1. Field of the Invention
This invention relates to electronic circuits, and more particularly repeater circuits and transit state elements.
2. Description of the Related Art
As integrated circuit (IC) technology advances, the speed at which IC's operate increases while operating voltages generally decrease. As such, the distance at which signals must propagate on a die become an increasingly important factor to consider in IC design. At longer distances, on-die interconnects between a transmitter and a receiver can develop enough resistance and enough capacitance that the signal transition at the receiver can be adversely affected. Excessive propagation delay across a long signal interconnect can affect the transition at the receiver in terms of both timing and voltage levels. For example, a signal that propagates too slowly across an interconnect may in some cases not allow sufficient set-up and hold time for the receiver to properly transition from one logic level to another. Furthermore, a slow transition can cause crowbar currents in some receivers, which can lead to increased power consumption and may further lead to circuit damage in more severe cases.
In order to combat the negative effects of long signal interconnects, repeater circuits may be implemented. More particularly, repeater circuits may be placed along a signal path between a transmitter and receiver, effectively breaking a single interconnect into two interconnects. In such a configuration, a repeater circuit may overcome some of the problems of resistance and capacitance that would be present in a single signal interconnect, and may further cause faster transition times at the receiver.
Repeater circuits may be simple or complex. The simplest interconnect circuits may be implemented using an inverter, with a double inverter (i.e. a buffer) being an alternative if no logical inversion is desired. A more complex repeater circuit is shown in FIG. 1. Repeater circuit 10 may be referred to as a static-dynamic repeater circuit, as certain devices of the change states once in a given cycle (i.e. turn on or turn off responsive to an input transition), while certain other ones of the devices operate dynamically within the given cycle (i.e. turn on and then off responsive to an input transition).
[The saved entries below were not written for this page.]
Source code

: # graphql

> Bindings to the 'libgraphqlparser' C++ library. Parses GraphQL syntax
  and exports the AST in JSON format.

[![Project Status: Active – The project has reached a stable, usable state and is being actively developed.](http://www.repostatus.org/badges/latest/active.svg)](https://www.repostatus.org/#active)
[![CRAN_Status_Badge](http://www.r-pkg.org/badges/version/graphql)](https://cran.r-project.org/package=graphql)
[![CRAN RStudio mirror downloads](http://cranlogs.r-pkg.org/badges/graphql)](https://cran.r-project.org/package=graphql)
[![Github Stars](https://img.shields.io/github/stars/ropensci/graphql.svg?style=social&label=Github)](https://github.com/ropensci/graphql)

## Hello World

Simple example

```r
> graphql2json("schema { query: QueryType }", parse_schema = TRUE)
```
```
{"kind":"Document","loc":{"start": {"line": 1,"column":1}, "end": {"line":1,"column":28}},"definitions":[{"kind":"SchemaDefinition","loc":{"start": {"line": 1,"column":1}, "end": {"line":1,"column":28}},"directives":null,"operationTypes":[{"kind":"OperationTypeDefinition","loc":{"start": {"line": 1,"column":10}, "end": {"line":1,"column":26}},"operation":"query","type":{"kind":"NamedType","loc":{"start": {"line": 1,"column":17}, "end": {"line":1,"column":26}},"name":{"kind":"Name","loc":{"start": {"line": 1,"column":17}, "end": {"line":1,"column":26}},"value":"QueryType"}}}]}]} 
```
Consider an example when the output of repeater circuit 10 is initially low and a signal on the input transitions from a logic low (‘low’) to a logic high (‘high’). Just prior to the transition, the output of inverter I5 will be high, which results in a high on the respective gate terminals of transistors N2 and N4, while transistors P2 and P4 are off. When the signal on the input transitions high, transistors N1 and N3 will turn on. Since a high was already present on the gate terminal of transistor N2 on prior to the transition, both N1 and N2 will be active and thus provide a pull-down path to ground from Node 1. The pull-down of Node 1 results in the turning on of transistor P3, which in turn results in a pull-up path between the output node and VDD. Thus, the pull-up path provided by transistor P3 causes the output node to be pulled high, and this may occur prior to the input signal propagating through inverters I1 and I2.
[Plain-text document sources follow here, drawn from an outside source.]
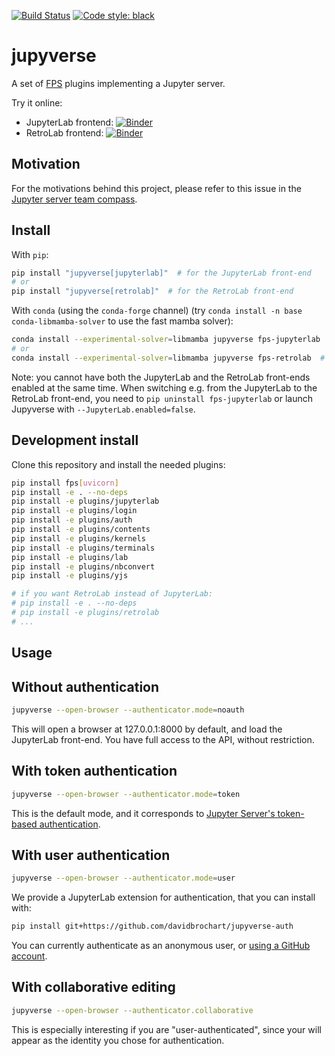[![Build Status](https://github.com/jupyter-server/jupyverse/workflows/CI/badge.svg)](https://github.com/jupyter-server/jupyverse/actions)
[![Code style: black](https://img.shields.io/badge/code%20style-black-000000.svg)](https://github.com/psf/black)

# jupyverse

A set of [FPS](https://github.com/jupyter-server/fps) plugins implementing a Jupyter server.

Try it online:
- JupyterLab frontend: [![Binder](https://mybinder.org/badge_logo.svg)](https://mybinder.org/v2/gh/jupyter-server/jupyverse/HEAD?urlpath=jupyverse-jlab)
- RetroLab frontend: [![Binder](https://mybinder.org/badge_logo.svg)](https://mybinder.org/v2/gh/jupyter-server/jupyverse/HEAD?urlpath=jupyverse-rlab)


## Motivation

For the motivations behind this project, please refer to this issue in the
[Jupyter server team compass](https://github.com/jupyter-server/team-compass/issues/11).

## Install

With `pip`:
```bash
pip install "jupyverse[jupyterlab]"  # for the JupyterLab front-end
# or
pip install "jupyverse[retrolab]"  # for the RetroLab front-end
```

With `conda` (using the `conda-forge` channel) (try `conda install -n base conda-libmamba-solver` to use the fast mamba solver):
```bash
conda install --experimental-solver=libmamba jupyverse fps-jupyterlab  # for the JupyterLab front-end
# or
conda install --experimental-solver=libmamba jupyverse fps-retrolab  # for the RetroLab front-end
```

Note: you cannot have both the JupyterLab and the RetroLab front-ends enabled at the same time.
When switching e.g. from the JupyterLab to the RetroLab front-end, you need to
`pip uninstall fps-jupyterlab` or launch Jupyverse with `--JupyterLab.enabled=false`.

## Development install

Clone this repository and install the needed plugins:

```bash
pip install fps[uvicorn]
pip install -e . --no-deps
pip install -e plugins/jupyterlab
pip install -e plugins/login
pip install -e plugins/auth
pip install -e plugins/contents
pip install -e plugins/kernels
pip install -e plugins/terminals
pip install -e plugins/lab
pip install -e plugins/nbconvert
pip install -e plugins/yjs

# if you want RetroLab instead of JupyterLab:
# pip install -e . --no-deps
# pip install -e plugins/retrolab
# ...
```

## Usage

## Without authentication

```bash
jupyverse --open-browser --authenticator.mode=noauth
```

This will open a browser at 127.0.0.1:8000 by default, and load the JupyterLab front-end.
You have full access to the API, without restriction.

## With token authentication

```bash
jupyverse --open-browser --authenticator.mode=token
```

This is the default mode, and it corresponds to
[Jupyter Server's token-based authentication](https://jupyter-server.readthedocs.io/en/latest/operators/security.html#security-in-the-jupyter-server).

## With user authentication

```bash
jupyverse --open-browser --authenticator.mode=user
```

We provide a JupyterLab extension for authentication, that you can install with:

```bash
pip install git+https://github.com/davidbrochart/jupyverse-auth
```

You can currently authenticate as an anonymous user, or
[using a GitHub account](https://github.com/davidbrochart/jupyverse-auth#authentication-with-github).

## With collaborative editing

```bash
jupyverse --open-browser --authenticator.collaborative
```

This is especially interesting if you are "user-authenticated", since your will appear as the
identity you chose for authentication.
After the output node is pulled high, the high is fed back through the feedback path that includes the inverter chain of I3, I4, and I5. This eventually results in a logic low on Node 3, which turns on transistor P2, while turning off transistor N2. When transistor P2 is active, a pull-up path is provided from Node 1 to VDD. Thus, Node 1 is pulled high, transistor P3 is turned off and therefore no longer drives the output node. However, the feedback chain comprising inverters I3-I5 may be designed such that the amount of delay it provides is greater than the amount of delay through the keeper comprising I1 and I2, and thus the output node remains high even after P3 is turned off. The other output device, N5, remains turned off (since node 2 is pulled low through transistor N3), and will not turn on until after the signal on the input node transitions from a high to a low. After transistor P3 turns off, the logic high is held on the output of inverter I2.
Thus, transistor P3 is a dynamic device in this particular circuit, since it turns on and then off responsive to an input signal transition from low to high. Similarly, N5 is also a dynamic device that will turn on and then off responsive to an input signal transition from high to low. Other devices, such as transistors P1, P5, N1, and N3, are considered static devices in this circuit, as they turn on or turn off only once in a cycle in which an input signal transition occurs.
The use of repeater circuit 10 may provide certain advantages over simpler repeater circuits, such as the aforementioned buffers and inverters. For example, repeater circuit 10 may be less susceptible to crowbar currents than a buffer or an inverter. Furthermore, power consumption may be reduced, since the output devices (which are typically much larger than other devices in the circuit) do not drive the output for the entire cycle. Instead, the output devices may provide sufficient drive to overcome the resistance and capacitance inherent in the signal interconnect long enough to enable a timely transition at the receiver, and then turned off once the output is present on the output of inverter I2.
In some cases, the distance between a transmitter and a receiver may be such that, even using repeater circuits, the signal propagation delay crosses a cycle boundary. That is, the signal propagation delay is greater than one clock cycle or long enough that it will not allow a receiver sufficient setup and hold time, regardless of whether or not repeater circuits are present. In such a case, it is necessary to capture the signal state in one clock cycle and forward it in the next. However, this problem may be overcome by adding a flip-flop or a latch in series with the repeater circuit.